The left-hand side (LHS) of the equations must be first-order in temporal derivatives and linear in the problem variables. The right-hand side (RHS) of the equations may contain nonlinear and time-dependent terms, but no temporal derivatives.

In addition to initial value problems, there are similar standard forms for generalized eigenvalue problems ($$\sigma \mathcal{M} \cdot \mathcal{X} + \mathcal{L} \cdot \mathcal{X} = 0$$), linear boundary value problems ($$\mathcal{L} \cdot \mathcal{X} = \mathcal{G}$$), and nonlinear boundary value problems ($$\mathcal{L} \cdot \mathcal{X} = \mathcal{F}(\mathcal{X})$$). These four problem types are represented by the IVP, EVP, LBVP, and NLBVP problem classes, respectively.

### Problem initialization

To create a problem object, you must provide a list of the field variables to be solved for. You can pass a dictionary via the namespace argument during problem instantiation to make substitutions (operators or functions) available when parsing the equations later on. Typically we suggest passing locals() here, to make all script-level definitions available inside the problem.

Let’s start setting up the complex Ginzburg-Landau equation (CGLE) for a variable $$u(x,t)$$ on a finite interval $$x \in [0, 300]$$ with homogeneous Dirichlet boundary conditions:

$\partial_t u = u + (1 + i b) \partial_{xx} u - (1 + i c) |u|^2 u$
$u(x=0) = u(x=300) = 0$

We’ll discretize $$x$$ with a Chebyshev basis and pick a dealiasing factor of 2 to correctly dealias the cubic nonlinearity.

This version of Dedalus currently requires explicilty adding tau terms as unknowns to the problem in order to enforce boundary conditions. This problem requires two constant tau terms to enforce the two endpoint boundary conditions.

[3]:

# Bases
xcoord = d3.Coordinate('x')
dist = d3.Distributor(xcoord, dtype=np.complex128)
xbasis = d3.Chebyshev(xcoord, 1024, bounds=(0, 300), dealias=2)

# Fields
u = dist.Field(name='u', bases=xbasis)
tau1 = dist.Field(name='tau1')
tau2 = dist.Field(name='tau2')

# Problem
problem = d3.IVP([u, tau1, tau2], namespace=locals())


### Substitutions

A little more about substitutions, or using non-variable objects inside the problem. These can include other fields that define e.g. the forcing or non-constant coefficients (NCCs) of the PDE. NCCs appearing on the LHS will couple the dimensions that they have bases for, so it’s important to only use bases for the non-constant dimensions when creating an NCC field.

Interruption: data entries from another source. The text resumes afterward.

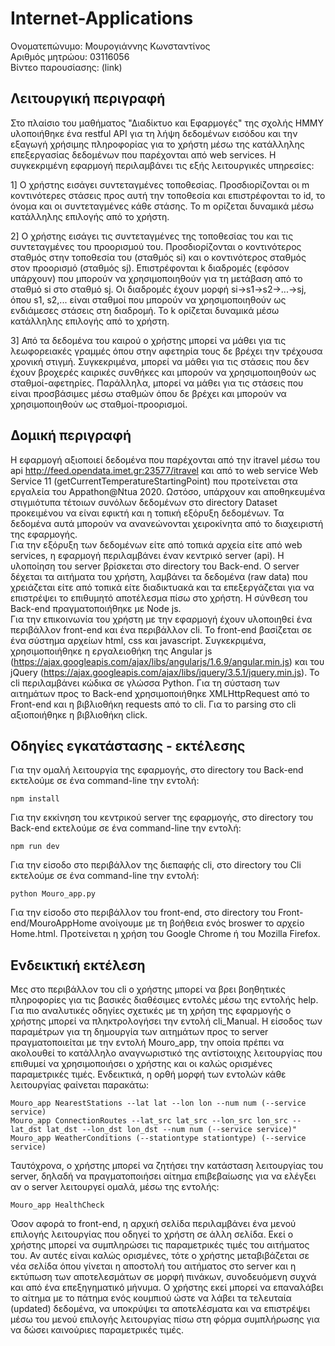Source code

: # Internet-Applications

Ονοματεπώνυμο: Μουρογιάννης Κωνσταντίνος <br />
Αριθμός μητρώου: 03116056 <br />
Βίντεο παρουσίασης: (link)

## Λειτουργική περιγραφή
Στο πλαίσιο του μαθήματος "Διαδίκτυο και Εφαρμογές" της σχολής ΗΜΜΥ υλοποιήθηκε ένα restful API για τη λήψη δεδομένων εισόδου και την εξαγωγή χρήσιμης πληροφορίας για το χρήστη μέσω της κατάλληλης επεξεργασίας δεδομένων που παρέχονται από web services. Η συγκεκριμένη εφαρμογή περιλαμβάνει τις εξής λειτουργικές υπηρεσίες:

1] Ο χρήστης εισάγει συντεταγμένες τοποθεσίας. Προσδιορίζονται οι m κοντινότερες στάσεις προς αυτή την τοποθεσία και επιστρέφονται τo id, το όνομα και οι συντεταγμένες κάθε στάσης. Το m ορίζεται δυναμικά μέσω κατάλληλης επιλογής από το χρήστη.

2] Ο χρήστης εισάγει τις συντεταγμένες της τοποθεσίας του και τις συντεταγμένες του προορισμού του. Προσδιορίζονται ο κοντινότερος σταθμός στην τοποθεσία του (σταθμός si) και ο κοντινότερος σταθμός στον προορισμό (σταθμός sj). Επιστρέφονται k διαδρομές (εφόσον υπάρχουν) που μπορούν να χρησιμοποιηθούν για τη μετάβαση από το σταθμό si στο σταθμό sj. Οι διαδρομές έχουν μορφή si->s1->s2->...->sj, όπου s1, s2,... είναι σταθμοί που μπορούν να χρησιμοποιηθούν ως ενδιάμεσες στάσεις στη διαδρομή. Το k ορίζεται δυναμικά μέσω κατάλληλης επιλογής από το χρήστη.

3] Από τα δεδομένα του καιρού ο χρήστης μπορεί να μάθει για τις λεωφορειακές γραμμές όπου στην αφετηρία τους δε βρέχει την τρέχουσα χρονική στιγμή. Συγκεκριμένα, μπορεί να μάθει για τις στάσεις που δεν έχουν βροχερές καιρικές συνθήκες και μπορούν να χρησιμοποιηθούν ως σταθμοί-αφετηρίες. Παράλληλα, μπορεί να μάθει για τις στάσεις που είναι προσβάσιμες μέσω σταθμών όπου δε βρέχει και μπορούν να χρησιμοποιηθούν ως σταθμοί-προορισμοί.

## Δομική περιγραφή
Η εφαρμογή αξιοποιεί δεδομένα που παρέχονται από την itravel μέσω του api http://feed.opendata.imet.gr:23577/itravel και από το web service Web Service 11 (getCurrentTemperatureStartingPoint) που προτείνεται στα εργαλεία του Appathon@Ntua 2020. Ωστόσο, υπάρχουν και αποθηκευμένα στιγμιότυπα τέτοιων συνόλων δεδομένων στο directory Dataset προκειμένου να είναι εφικτή και η τοπική εξόρυξη δεδομένων. Τα δεδομένα αυτά μπορούν να ανανεώνονται χειροκίνητα από το διαχειριστή της εφαρμογής.<br />
Για την εξόρυξη των δεδομένων είτε από τοπικά αρχεία είτε από web services, η εφαρμογή περιλαμβάνει έναν κεντρικό server (api). Η υλοποίηση του server βρίσκεται στο directory του Back-end. Ο server δέχεται τα αιτήματα του χρήστη, λαμβάνει τα δεδομένα (raw data) που χρειάζεται είτε από τοπικά είτε διαδικτυακά και τα επεξεργάζεται για να επιστρέψει το επιθυμητό αποτέλεσμα πίσω στο χρήστη. Η σύνθεση του Back-end πραγματοποιήθηκε με Node js.<br />
Για την επικοινωνία του χρήστη με την εφαρμογή έχουν υλοποιηθεί ένα περιβάλλον front-end και ένα περιβάλλον cli. Το front-end βασίζεται σε ένα σύστημα αρχείων html, css και javascript. Συγκεκριμένα, χρησιμοποιήθηκε η εργαλειοθήκη της Angular js (https://ajax.googleapis.com/ajax/libs/angularjs/1.6.9/angular.min.js) και του jQuery (https://ajax.googleapis.com/ajax/libs/jquery/3.5.1/jquery.min.js). Το cli περιλαμβάνει κώδικα σε γλώσσα Python. Για τη σύσταση των αιτημάτων προς το Back-end χρησιμοποιήθηκε XMLHttpRequest από το Front-end και η βιβλιοθήκη requests από το cli. Για το parsing στο cli αξιοποιήθηκε η βιβλιοθήκη click.

## Οδηγίες εγκατάστασης - εκτέλεσης
Για την ομαλή λειτουργία της εφαρμογής, στο directory του Back-end εκτελούμε σε ένα command-line την εντολή:
```
npm install
```
Για την εκκίνηση του κεντρικού server της εφαρμογής, στο directory του Back-end εκτελούμε σε ένα command-line την εντολή:
```
npm run dev
```
Για την είσοδο στο περιβάλλον της διεπαφής cli, στο directory του Cli εκτελούμε σε ένα command-line την εντολή:
```
python Mouro_app.py
```
Για την είσοδο στο περιβάλλον του front-end, στο directory του Front-end/MouroAppHome ανοίγουμε με τη βοήθεια ενός broswer το αρχείο Home.html. Προτείνεται η χρήση του Google Chrome ή του Mozilla Firefox.

## Ενδεικτική εκτέλεση
Μες στο περιβάλλον του cli ο χρήστης μπορεί να βρει βοηθητικές πληροφορίες για τις βασικές διαθέσιμες εντολές μέσω της εντολής help. Για πιο αναλυτικές οδηγίες σχετικές με τη χρήση της εφαρμογής ο χρήστης μπορεί να πληκτρολογήσει την εντολή cli_Manual. Η είσοδος των παραμέτρων για τη δημουργία των αιτημάτων προς το server πραγματοποιείται με την εντολή Mouro_app, την οποία πρέπει να ακολουθεί το κατάλληλο αναγνωριστικό της αντίστοιχης λειτουργίας που επιθυμεί να χρησιμοποιήσει ο χρήστης και οι καλώς ορισμένες παραμετρικές τιμές. Ενδεικτικά, η ορθή μορφή των εντολών κάθε λειτουργίας φαίνεται παρακάτω:
```
Mouro_app NearestStations --lat lat --lon lon --num num (--service service)
Mouro_app ConnectionRoutes --lat_src lat_src --lon_src lon_src --lat_dst lat_dst --lon_dst lon_dst --num num (--service service)"
Mouro_app WeatherConditions (--stationtype stationtype) (--service service)
```
Ταυτόχρονα, ο χρήστης μπορεί να ζητήσει την κατάσταση λειτουργίας του server, δηλαδή να πραγματοποιήσει αίτημα επιβεβαίωσης για να ελέγξει αν ο server λειτουργεί ομαλά, μέσω της εντολής:
```
Mouro_app HealthCheck
```
Όσον αφορά το front-end, η αρχική σελίδα περιλαμβάνει ένα μενού επιλογής λειτουργίας που οδηγεί το χρήστη σε άλλη σελίδα. Εκεί ο χρήστης μπορεί να συμπληρώσει τις παραμετρικές τιμές του αιτήματος του. Αν αυτές είναι καλώς ορισμένες, τότε ο χρήστης μεταβιβάζεται σε νέα σελίδα όπου γίνεται η αποστολή του αιτήματος στο server και η εκτύπωση των αποτελεσμάτων σε μορφή πινάκων, συνοδευόμενη συχνά και από ένα επεξηγηματικό μήνυμα. Ο χρήστης εκεί μπορεί να επαναλάβει το αίτημα με το πάτημα ενός κουμπιού ώστε να λάβει τα τελευταία (updated) δεδομένα, να υποκρύψει τα αποτελέσματα και να επιστρέψει μέσω του μενού επιλογής λειτουργίας πίσω στη φόρμα συμπλήρωσης για να δώσει καινούριες παραμετρικές τιμές.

We don’t have NCCs or periodic dimensions here, but we’ll sketch the process here anyways. Consider a 3D problem on a Fourier (x), SinCos (y), and Chebyshev (z) domain. Here’s how we would add a simple non-constant coefficient in z to a problem:

[4]:

#ncc = dist.Field(bases=zbasis)
#ncc['g'] = z**2


Substitutions can also include aliases to operators computed from the problem variables or helper functions that streamline the equation entry. For instance, here we’ll create simple substitutions for calling the Differentiate operator, for computing the squared magnitude u, defining the $$a$$ and $$b$$ parameters in the PDE, and defining the tau polynomials (see the Tau Method page for more info):

[5]:

# Substitutions
dx = lambda A: d3.Differentiate(A, xcoord)
magsq_u = u * np.conj(u)
b = 0.5
c = -1.76

# Tau polynomials
tau_basis = xbasis.derivative_basis(2)
p1 = dist.Field(bases=tau_basis)
p2 = dist.Field(bases=tau_basis)
p1['c'][-1] = 1
p2['c'][-2] = 2


### Equation entry

Equations can then be entered as pairs of operator expressions like (LHS, RHS) or as strings like "LHS = RHS". In addition to the substitutions available through the provided namespace, the string parsing recognizes all the built-in operators as well as abbreviations for some of them.

Let’s enter the CGLE and the boundary conditions:

[6]:

# Add main equation, with linear terms on the LHS and nonlinear terms on the RHS
problem.add_equation("dt(u) - u - (1 + 1j*b)*dx(dx(u)) + tau1*p1 + tau2*p2 = - (1 + 1j*c) * magsq_u * u")



## 3.2: Solvers

### Building a solver

Each problem type (IVP, EVP, LBVP, and NLBVP) has a corresponding solver class that actually performs the solution steps for a corresponding problem. Solvers are simply built using the problem.build_solver method.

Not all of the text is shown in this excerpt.